— Вы, конечно, догадываетесь, зачем я вас вызвала? — официально спросила Главная.
— Наверное, прочитали мои рассказы?
— Рассказы? — озадаченно переспросила Главная. — О рассказах еще поговорим. Сейчас давай-ка о другом! Как ты оцениваешь безобразный поступок Жеребьева?
— Какой поступок? — спросил я. — Какой именно? Быть может, этот? — уже ничем не сдерживаемая волна «до конца» подхватила, понесла меня.
Я говорил, что однажды Жеребьев двое суток без сна и отдыха вел по притрассовой дороге тягач с трубами. Шофер угодил в больницу с аппендицитом, а трубы надо было обязательно довезти, они были последними на участке, без них срывалась сдача объекта. Как назло, в глухом поселке другого шофера не нашлось, Жеребьев поехал на тягаче в ночь по гнилой притрассовой дороге. Он довез трубы! Я говорил, что в прошлом году Жеребьев спас одного экскаваторщика от верных пяти лет. Парень был не виновен, Жеребьев взял в редакции отпуск за свой счет, полтора месяца провел в тех краях и нашел-таки правду!
— Да-да, — одобрительно кивала Главная. — Помнишь, Плиний, он еще работал полтора года плотником где-то на Колыме. Интересные, кстати, очерки писал, не то что сейчас. Да. Но все эти прошлые благие поступки, к сожалению, не дают еще права затевать в редакции пьяные драки, — вздохнула Главная.
— А кто из наших сотрудников повел бы тягач? — спросил я. — Кто стал бы брать отпуск за свой счет, чтобы выручить экскаваторщика?

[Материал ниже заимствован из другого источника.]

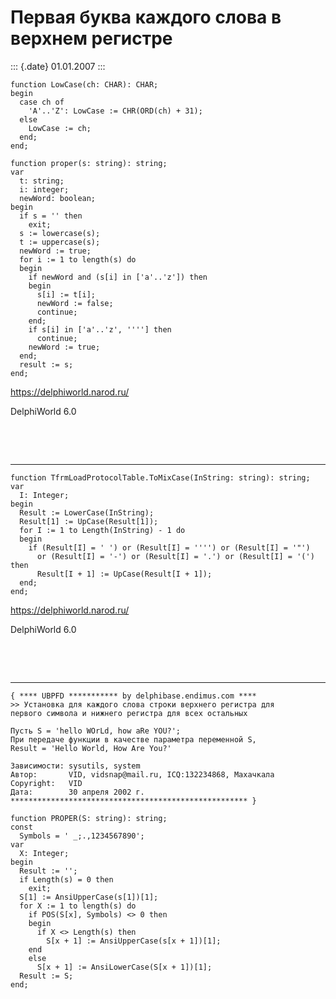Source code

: Первая буква каждого слова в верхнем регистре
=============================================

::: {.date}
01.01.2007
:::

    function LowCase(ch: CHAR): CHAR;
    begin
      case ch of
        'A'..'Z': LowCase := CHR(ORD(ch) + 31);
      else
        LowCase := ch;
      end;
    end;
     
    function proper(s: string): string;
    var
      t: string;
      i: integer;
      newWord: boolean;
    begin
      if s = '' then
        exit;
      s := lowercase(s);
      t := uppercase(s);
      newWord := true;
      for i := 1 to length(s) do
      begin
        if newWord and (s[i] in ['a'..'z']) then
        begin
          s[i] := t[i];
          newWord := false;
          continue;
        end;
        if s[i] in ['a'..'z', ''''] then
          continue;
        newWord := true;
      end;
      result := s;
    end;
     

<https://delphiworld.narod.ru/>

DelphiWorld 6.0

 

 

------------------------------------------------------------------------

    function TfrmLoadProtocolTable.ToMixCase(InString: string): string;
    var
      I: Integer;
    begin
      Result := LowerCase(InString);
      Result[1] := UpCase(Result[1]);
      for I := 1 to Length(InString) - 1 do
      begin
        if (Result[I] = ' ') or (Result[I] = '''') or (Result[I] = '"')
          or (Result[I] = '-') or (Result[I] = '.') or (Result[I] = '(') then
          Result[I + 1] := UpCase(Result[I + 1]);
      end;
    end;
     

<https://delphiworld.narod.ru/>

DelphiWorld 6.0

 

 

------------------------------------------------------------------------

    { **** UBPFD *********** by delphibase.endimus.com ****
    >> Установка для каждого слова строки верхнего регистра для
    первого символа и нижнего регистра для всех остальных
     
    Пусть S = 'hello WOrLd, how aRe YOU?';
    При передаче функции в качестве параметра переменной S,
    Result = 'Hello World, How Are You?'
     
    Зависимости: sysutils, system
    Автор:       VID, vidsnap@mail.ru, ICQ:132234868, Махачкала
    Copyright:   VID
    Дата:        30 апреля 2002 г.
    ***************************************************** }
     
    function PROPER(S: string): string;
    const
      Symbols = ' _;.,1234567890';
    var
      X: Integer;
    begin
      Result := '';
      if Length(s) = 0 then
        exit;
      S[1] := AnsiUpperCase(s[1])[1];
      for X := 1 to length(s) do
        if POS(S[x], Symbols) <> 0 then
        begin
          if X <> Length(s) then
            S[x + 1] := AnsiUpperCase(s[x + 1])[1];
        end
        else
          S[x + 1] := AnsiLowerCase(S[x + 1])[1];
      Result := S;
    end;

 
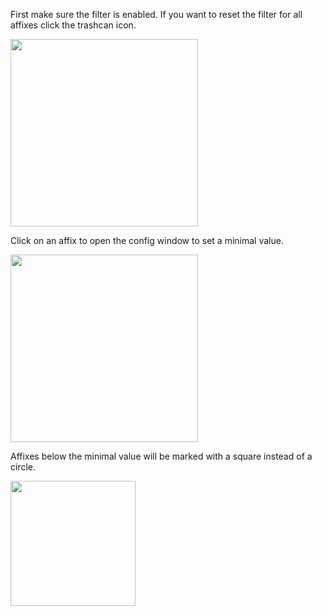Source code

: First make sure the filter is enabled. If you want to reset the filter for all affixes click the trashcan icon.

<img src="https://github.com/user-attachments/assets/6c5ddec9-eb79-47ec-a4e8-47e7f2e6c7ba" height="300">

Click on an affix to open the config window to set a minimal value.

<img src="https://github.com/user-attachments/assets/6bed1ece-2256-4215-9e12-16c6e1134332" height="300">

Affixes below the minimal value will be marked with a square instead of a circle.

<img src="https://github.com/user-attachments/assets/9a0ae14c-59b1-4bc2-b89a-bded7d2fbf06" width="200"> 
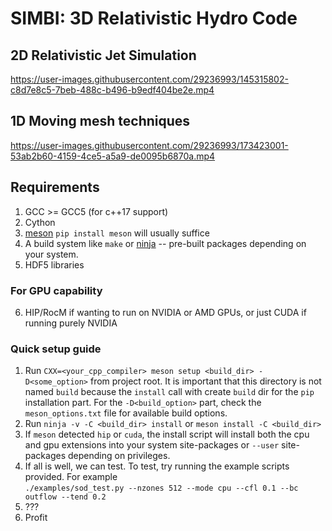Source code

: # SIMBI: 3D Relativistic Hydro Code

## 2D Relativistic Jet Simulation
https://user-images.githubusercontent.com/29236993/145315802-c8d7e8c5-7beb-488c-b496-b9edf404be2e.mp4

## 1D Moving mesh techniques
https://user-images.githubusercontent.com/29236993/173423001-53ab2b60-4159-4ce5-a5a9-de0095b6870a.mp4


## Requirements 
1) GCC >= GCC5 (for c++17 support)
2) Cython 
3) [meson](https://mesonbuild.com/Getting-meson.html) `pip install meson` will usually suffice
4) A build system like `make` or [ninja](https://github.com/ninja-build/ninja/wiki/Pre-built-Ninja-packages) -- pre-built packages depending on your system.
5) HDF5 libraries
### For GPU capability
6) HIP/RocM if wanting to run on NVIDIA or AMD GPUs, or just CUDA if running purely NVIDIA


### Quick setup guide
1) Run `CXX=<your_cpp_compiler> meson setup <build_dir> -D<some_option>` from project root. It is important that this directory is not named `build` because the `install` call with create `build` dir for the `pip` installation part. 
For the `-D<build_option>` part, check the `meson_options.txt` file for available build options. 
2) Run `ninja -v -C <build_dir> install` or  `meson install -C <build_dir>`
3) If `meson` detected `hip` or `cuda`, the install script will install both the cpu and gpu extensions into your system site-packages or `--user` site-packages depending on privileges.  
4) If all is well, we can test. To test, try running the example scripts provided. For example<br>
 `./examples/sod_test.py --nzones 512 --mode cpu --cfl 0.1 --bc outflow --tend 0.2` 
5) ???
6) Profit
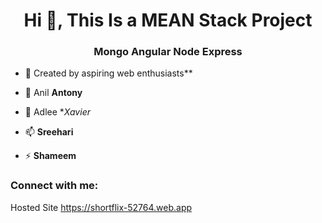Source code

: <h1 align="center">Hi 👋, This Is a MEAN Stack Project</h1>
<h3 align="center">Mongo Angular Node Express</h3> 
 
- 🔭 Created by aspiring web enthusiasts** 
  
- 🌱 Anil **Antony**  
  
- 💬 Adlee **Xavier* 
 
- 📫  **Sreehari** 
    
- ⚡  **Shameem** 
  
<h3 align="left">Connect with me:</h3> 
<p align="left"> 
</p>
   
Hosted Site
https://shortflix-52764.web.app 

 
 
 

















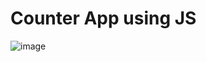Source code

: # Counter App using JS
![image](https://user-images.githubusercontent.com/110221992/183140025-6f503546-455f-499e-99ee-4bf4e4ea64b3.png)
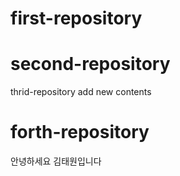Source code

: # first-repository
# second-repository
thrid-repository
add new contents
# forth-repository
안녕하세요 김태원입니다
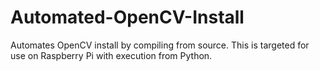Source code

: # Automated-OpenCV-Install
Automates OpenCV install by compiling from source. This is targeted for use on Raspberry Pi with execution from Python.
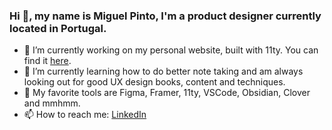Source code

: ### Hi 👋, my name is Miguel Pinto, I'm a product designer currently located in Portugal.

- 🔭 I’m currently working on my personal website, built with 11ty. You can find it [here](https://www.miguelslp.com/).
- 🌱 I’m currently learning how to do better note taking and am always looking out for good UX design books, content and techniques.
- 🔧 My favorite tools are Figma, Framer, 11ty, VSCode, Obsidian, Clover and mmhmm.
- 📫 How to reach me: [LinkedIn](https://www.linkedin.com/in/miguelslp)
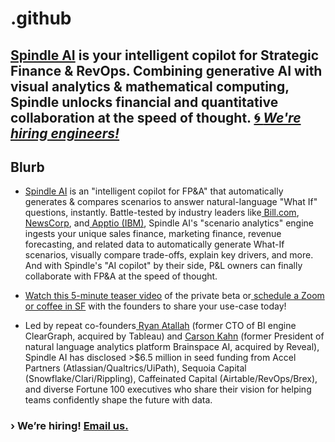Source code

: # .github
## [Spindle AI](https://spindle.ai) is your intelligent copilot for Strategic Finance & RevOps. Combining generative AI with visual analytics & mathematical computing, Spindle unlocks financial and quantitative collaboration at the speed of thought. [🌀 *We're hiring engineers!*](mailto:join-our-team@spindle.app)

## Blurb
   
-   [Spindle AI](https://spindle.ai) is an "intelligent copilot for FP&A" that automatically generates & compares scenarios to answer natural-language "What If" questions, instantly. Battle-tested by industry leaders like[  Bill.com](https://bill.com/),[  NewsCorp](https://newscorp.com/), and[  Apptio (IBM)](https://apptio.com/), Spindle AI's "scenario analytics" engine ingests your unique sales finance, marketing finance, revenue forecasting, and related data to automatically generate What-If scenarios, visually compare trade-offs, explain key drivers, and more. And with Spindle's "AI copilot" by their side, P&L owners can finally collaborate with FP&A at the speed of thought. 

-   [Watch this 5-minute teaser video](https://spindle.ai/6-min-demo-video) of the private beta or[  schedule a Zoom or coffee in SF](https://calendly.com/spindle-founders/spindle-challenge-kickoff) with the founders to share your use-case today!

-   Led by repeat co-founders[  Ryan Atallah](https://linkedin.com/in/ryanatallah) (former CTO of BI engine ClearGraph, acquired by Tableau) and [Carson Kahn](https://linkedin.com/in/carsonkahn) (former President of natural language analytics platform Brainspace AI, acquired by Reveal), Spindle AI has disclosed >$6.5 million in seed funding from Accel Partners (Atlassian/Qualtrics/UiPath), Sequoia Capital (Snowflake/Clari/Rippling), Caffeinated Capital (Airtable/RevOps/Brex), and diverse Fortune 100 executives who share their vision for helping teams confidently shape the future with data.

### › We’re hiring! [Email us.](mailto:join-our-team@spindle.app)
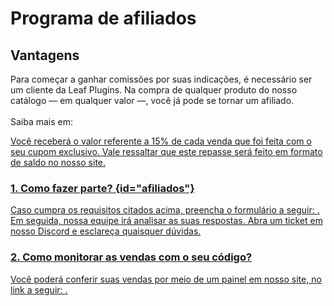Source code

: # Programa de afiliados

## Vantagens

<p>
    Para começar a ganhar comissões por suas indicações, é necessário ser um cliente da Leaf Plugins. Na compra de qualquer produto do nosso catálogo — em qualquer valor —, você já pode se tornar um afiliado.<br>
    <br>
    Saiba mais em: <a href="https://leafplugins.com/dashboard/affiliate."/>
</p>

<p>
    Você receberá o valor referente a 15% de cada venda que foi feita com o seu cupom exclusivo. Vale ressaltar que este repasse será feito em formato de saldo no nosso site.
</p>

### 1. Como fazer parte? {id="afiliados"}

<p>
    Caso cumpra os requisitos citados acima, preencha o formulário a seguir: <a href="https://forms.gle/QYaS2dsp6MRRhgKGA"/>. Em seguida, nossa equipe irá analisar as suas respostas. Abra um ticket em nosso Discord e esclareça quaisquer dúvidas.
</p>

### 2. Como monitorar as vendas com o seu código?

<p>
    Você poderá conferir suas vendas por meio de um painel em nosso site, no link a seguir: <a href="https://leafplugins.com/dashboard/sales"/>.
</p>
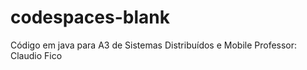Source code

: # codespaces-blank
Código em java para A3 de Sistemas Distribuídos e Mobile
Professor: Claudio Fico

Может быть, Плиний Аркадьевич?
На секунду в кабинете повисла звенящая тишина.
— Что, Плиний Аркадьевич, — усмехнулась Главная, — неужели не повел бы тягач?
— При чем здесь тягач? — нервно спросил Плиний. — При чем здесь какой-то тягач? Откуда он взялся, этот тягач? Это все вранье!
Я переводил взгляд с Главной на Плиния и чувствовал, что ошибся в недавних предположениях. Другими были их отношения. Сейчас мне казалось, Плиний для Главной — ученый гном, карманный чертик, покусывающий пальцы. Ситуация, в которую он угодил, от души забавляет и веселит Главную.
Но дело было не в этом.
По тому, каков будет исход, можно будет судить о принципах и методах, коими руководствуется Главная в своей административной деятельности. Тут ей не спрятаться в серый заоблачный туман.
— Никогда, нигде, ни при каких обстоятельствах я не подтвержу, что видел, как Жеребьев бил морду Плинию Аркадьевичу, — я специально употребил грубое словосочетание «бил морду», оно должно было предельно прояснить суть вещей. — Этого не было.
Опять в кабинете повисла звенящая тишина.
— Что ж, — вздохнула Главная, как мне показалось, с облегчением. — Я не инквизитор. Не было, значит, не было. В таком случае и говорить не о чем.
— Да, но почему ты тогда сказал «бил морду»? — прицепился Плиний.
— А почему этот вопрос вообще всплывает спустя столько времени? — спросил я. — Почему вы, Плиний Аркадьевич, сразу же не объявили о мифической драке, а чего-то выжидали? Чего?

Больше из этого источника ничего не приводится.